Re: Ottawa and slow hash-table resize

David Miller <davem@xxxxxxxxxxxxx> · Tue, 24 Feb 2015 12:09:44 -0500 (EST)

From: Patrick McHardy <kaber@xxxxxxxxx>
Date: Tue, 24 Feb 2015 10:39:18 +0000

> On 24.02, Thomas Graf wrote:
>> On 02/23/15 at 03:06pm, Paul E. McKenney wrote:
>> > On Mon, Feb 23, 2015 at 05:32:52PM -0500, David Miller wrote:
>> > > I just did a quick scan of all code paths that do inserts into an
>> > > rhashtable, and it seems like all of them can easily block.  So why
>> > > don't we do that?  Make inserts sleep on an rhashtable expansion
>> > > waitq.
>> > > 
>> > > There could even be a counter of pending inserts, so the expander can
>> > > decide to expand further before waking the inserting threads up.
>> > 
>> > Should be reasonably simple, and certainly seems worth a try!
>> 
>> Agreed. Definitely desirable for nft_hash. I like the pending counter
>> idea. I'm experimenting with various ideas on blocking inserts for
>> Netlink.

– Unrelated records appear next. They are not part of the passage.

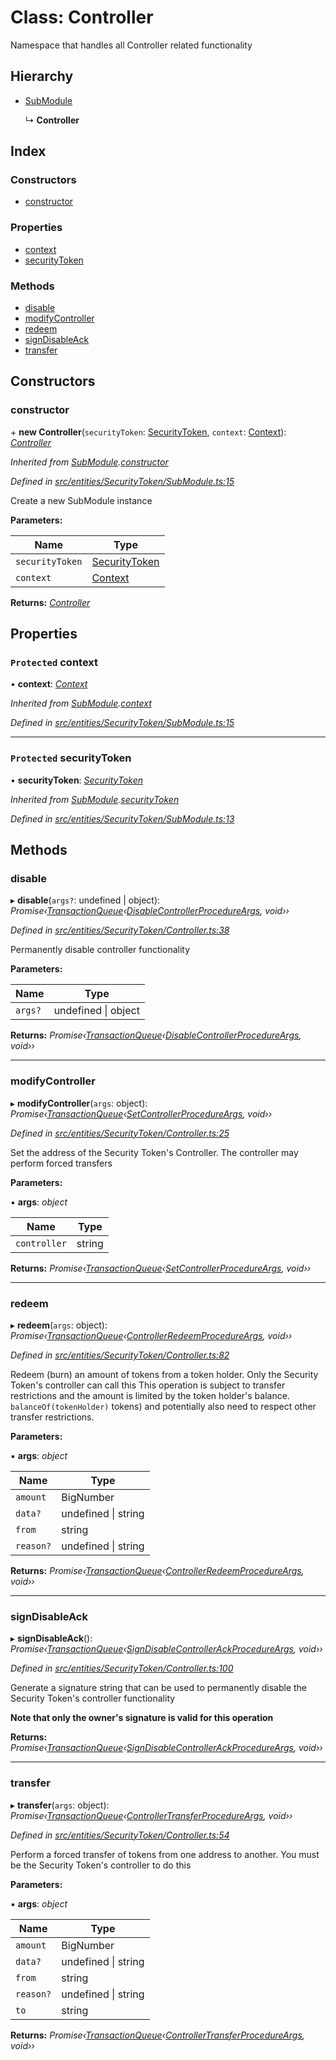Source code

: # Class: Controller

Namespace that handles all Controller related functionality

## Hierarchy

* [SubModule](entities.securitytoken.submodule.md)

  ↳ **Controller**

## Index

### Constructors

* [constructor](entities.securitytoken.controller.md#constructor)

### Properties

* [context](entities.securitytoken.controller.md#protected-context)
* [securityToken](entities.securitytoken.controller.md#protected-securitytoken)

### Methods

* [disable](entities.securitytoken.controller.md#disable)
* [modifyController](entities.securitytoken.controller.md#modifycontroller)
* [redeem](entities.securitytoken.controller.md#redeem)
* [signDisableAck](entities.securitytoken.controller.md#signdisableack)
* [transfer](entities.securitytoken.controller.md#transfer)

## Constructors

###  constructor

\+ **new Controller**(`securityToken`: [SecurityToken](entities.securitytoken.securitytoken.md), `context`: [Context](_context_.context.md)): *[Controller](entities.securitytoken.controller.md)*

*Inherited from [SubModule](entities.securitytoken.submodule.md).[constructor](entities.securitytoken.submodule.md#constructor)*

*Defined in [src/entities/SecurityToken/SubModule.ts:15](https://github.com/PolymathNetwork/polymath-sdk/blob/454d285/src/entities/SecurityToken/SubModule.ts#L15)*

Create a new SubModule instance

**Parameters:**

Name | Type |
------ | ------ |
`securityToken` | [SecurityToken](entities.securitytoken.securitytoken.md) |
`context` | [Context](_context_.context.md) |

**Returns:** *[Controller](entities.securitytoken.controller.md)*

## Properties

### `Protected` context

• **context**: *[Context](_context_.context.md)*

*Inherited from [SubModule](entities.securitytoken.submodule.md).[context](entities.securitytoken.submodule.md#protected-context)*

*Defined in [src/entities/SecurityToken/SubModule.ts:15](https://github.com/PolymathNetwork/polymath-sdk/blob/454d285/src/entities/SecurityToken/SubModule.ts#L15)*

___

### `Protected` securityToken

• **securityToken**: *[SecurityToken](entities.securitytoken.securitytoken.md)*

*Inherited from [SubModule](entities.securitytoken.submodule.md).[securityToken](entities.securitytoken.submodule.md#protected-securitytoken)*

*Defined in [src/entities/SecurityToken/SubModule.ts:13](https://github.com/PolymathNetwork/polymath-sdk/blob/454d285/src/entities/SecurityToken/SubModule.ts#L13)*

## Methods

###  disable

▸ **disable**(`args?`: undefined | object): *Promise‹[TransactionQueue](entities.transactionqueue.md)‹[DisableControllerProcedureArgs](../interfaces/_types_index_.disablecontrollerprocedureargs.md), void››*

*Defined in [src/entities/SecurityToken/Controller.ts:38](https://github.com/PolymathNetwork/polymath-sdk/blob/454d285/src/entities/SecurityToken/Controller.ts#L38)*

Permanently disable controller functionality

**Parameters:**

Name | Type |
------ | ------ |
`args?` | undefined &#124; object |

**Returns:** *Promise‹[TransactionQueue](entities.transactionqueue.md)‹[DisableControllerProcedureArgs](../interfaces/_types_index_.disablecontrollerprocedureargs.md), void››*

___

###  modifyController

▸ **modifyController**(`args`: object): *Promise‹[TransactionQueue](entities.transactionqueue.md)‹[SetControllerProcedureArgs](../interfaces/_types_index_.setcontrollerprocedureargs.md), void››*

*Defined in [src/entities/SecurityToken/Controller.ts:25](https://github.com/PolymathNetwork/polymath-sdk/blob/454d285/src/entities/SecurityToken/Controller.ts#L25)*

Set the address of the Security Token's Controller. The controller may perform forced transfers

**Parameters:**

▪ **args**: *object*

Name | Type |
------ | ------ |
`controller` | string |

**Returns:** *Promise‹[TransactionQueue](entities.transactionqueue.md)‹[SetControllerProcedureArgs](../interfaces/_types_index_.setcontrollerprocedureargs.md), void››*

___

###  redeem

▸ **redeem**(`args`: object): *Promise‹[TransactionQueue](entities.transactionqueue.md)‹[ControllerRedeemProcedureArgs](../interfaces/_types_index_.controllerredeemprocedureargs.md), void››*

*Defined in [src/entities/SecurityToken/Controller.ts:82](https://github.com/PolymathNetwork/polymath-sdk/blob/454d285/src/entities/SecurityToken/Controller.ts#L82)*

Redeem (burn) an amount of tokens from a token holder. Only the Security Token's controller can call this
This operation is subject to transfer restrictions and the amount is limited by the token holder's balance.
`balanceOf(tokenHolder)` tokens) and potentially also need to respect other transfer restrictions.

**Parameters:**

▪ **args**: *object*

Name | Type |
------ | ------ |
`amount` | BigNumber |
`data?` | undefined &#124; string |
`from` | string |
`reason?` | undefined &#124; string |

**Returns:** *Promise‹[TransactionQueue](entities.transactionqueue.md)‹[ControllerRedeemProcedureArgs](../interfaces/_types_index_.controllerredeemprocedureargs.md), void››*

___

###  signDisableAck

▸ **signDisableAck**(): *Promise‹[TransactionQueue](entities.transactionqueue.md)‹[SignDisableControllerAckProcedureArgs](../interfaces/_types_index_.signdisablecontrollerackprocedureargs.md), void››*

*Defined in [src/entities/SecurityToken/Controller.ts:100](https://github.com/PolymathNetwork/polymath-sdk/blob/454d285/src/entities/SecurityToken/Controller.ts#L100)*

Generate a signature string that can be used to permanently disable the Security Token's controller functionality

**Note that only the owner's signature is valid for this operation**

**Returns:** *Promise‹[TransactionQueue](entities.transactionqueue.md)‹[SignDisableControllerAckProcedureArgs](../interfaces/_types_index_.signdisablecontrollerackprocedureargs.md), void››*

___

###  transfer

▸ **transfer**(`args`: object): *Promise‹[TransactionQueue](entities.transactionqueue.md)‹[ControllerTransferProcedureArgs](../interfaces/_types_index_.controllertransferprocedureargs.md), void››*

*Defined in [src/entities/SecurityToken/Controller.ts:54](https://github.com/PolymathNetwork/polymath-sdk/blob/454d285/src/entities/SecurityToken/Controller.ts#L54)*

Perform a forced transfer of tokens from one address to another. You must be the
Security Token's controller to do this

**Parameters:**

▪ **args**: *object*

Name | Type |
------ | ------ |
`amount` | BigNumber |
`data?` | undefined &#124; string |
`from` | string |
`reason?` | undefined &#124; string |
`to` | string |

**Returns:** *Promise‹[TransactionQueue](entities.transactionqueue.md)‹[ControllerTransferProcedureArgs](../interfaces/_types_index_.controllertransferprocedureargs.md), void››*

Blocking too long might open DoS vectors as one app could
>> easily delay the creation of sockets for other applications.
> 
> Regarding nft_hash, blocking in the netlink path certainly seems fine,
> but we will soon also have inserts from the packet processing path,
> where we obviously can't block.

Indeed, I remembered last night that for TCP sockets blocking will not
work at all.

And having a flood of 1 million new TCP connections all at once
shouldn't knock us over.

Therefore, we will need to find a way to handle this problem without
being able to block on insert.

Thinking about this, if inserts occur during a pending resize, if the
nelems of the table has exceeded even the grow threshold for the new
table, it makes no sense to allow these async inserts as they are
going to make the resize take longer and prolong the pain.

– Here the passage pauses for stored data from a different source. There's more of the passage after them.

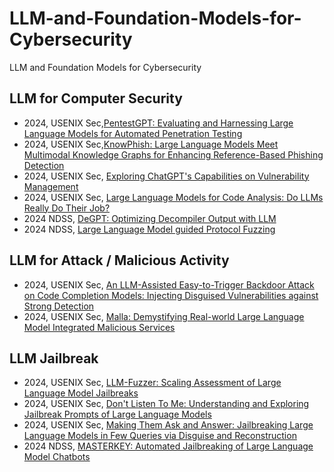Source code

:# LLM-and-Foundation-Models-for-Cybersecurity
LLM and Foundation Models for Cybersecurity

## LLM for Computer Security

* 2024, USENIX Sec,[PentestGPT: Evaluating and Harnessing Large Language Models for Automated Penetration Testing](https://www.usenix.org/system/files/usenixsecurity24-deng.pdf)
* 2024, USENIX Sec,[KnowPhish: Large Language Models Meet Multimodal Knowledge Graphs for Enhancing Reference-Based Phishing Detection](https://www.usenix.org/system/files/usenixsecurity24-li-yuexin.pdf)
* 2024, USENIX Sec, [Exploring ChatGPT's Capabilities on Vulnerability Management](https://www.usenix.org/system/files/usenixsecurity24-liu-peiyu.pdf)
* 2024, USENIX Sec, [Large Language Models for Code Analysis: Do LLMs Really Do Their Job?](https://www.usenix.org/system/files/usenixsecurity24-fang.pdf)
* 2024 NDSS, [DeGPT: Optimizing Decompiler Output with LLM](https://www.ndss-symposium.org/wp-content/uploads/2024-401-paper.pdf)
* 2024 NDSS, [Large Language Model guided Protocol Fuzzing](https://www.ndss-symposium.org/wp-content/uploads/2024-556-paper.pdf)

## LLM for Attack / Malicious Activity
* 2024, USENIX Sec, [An LLM-Assisted Easy-to-Trigger Backdoor Attack on Code Completion Models: Injecting Disguised Vulnerabilities against Strong Detection](https://www.usenix.org/system/files/usenixsecurity24-yan.pdf)
* 2024, USENIX Sec, [Malla: Demystifying Real-world Large Language Model Integrated Malicious Services](https://www.usenix.org/system/files/usenixsecurity24-lin-zilong.pdf)

## LLM Jailbreak
* 2024, USENIX Sec, [LLM-Fuzzer: Scaling Assessment of Large Language Model Jailbreaks](https://www.usenix.org/system/files/usenixsecurity24-yu-jiahao.pdf)
* 2024, USENIX Sec, [Don't Listen To Me: Understanding and Exploring Jailbreak Prompts of Large Language Models](https://www.usenix.org/system/files/usenixsecurity24-yu-zhiyuan.pdf)
* 2024, USENIX Sec, [Making Them Ask and Answer: Jailbreaking Large Language Models in Few Queries via Disguise and Reconstruction](https://www.usenix.org/system/files/usenixsecurity24-liu-tong.pdf)
* 2024 NDSS, [MASTERKEY: Automated Jailbreaking of Large Language Model Chatbots](https://www.ndss-symposium.org/wp-content/uploads/2024-188-paper.pdf)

On one hand I like the async resize because it means that an insert
that triggers the resize doesn't incur a huge latency spike since
it was simply unlucky to be the resize trigger event.  The async
resize smoothes out the cost of the resize across the system.

This scheme works really well if, on average, the resize operation
completes before enough subsequent inserts occur to exceed even
the resized tables resize threshold.

So I think what I'm getting at is that we can allow parallel inserts
but only up until the point where the resized tables thresholds are
exceeded.

Looking at how to implement this, I think that there is too much
configurability to this code.  There is no reason to have indirect
calls for the grow decision.  This should be a quick test, but it's
not because we go through ->grow_decision.  It should just be
rht_grow_above_75 or whatever, and inline this crap!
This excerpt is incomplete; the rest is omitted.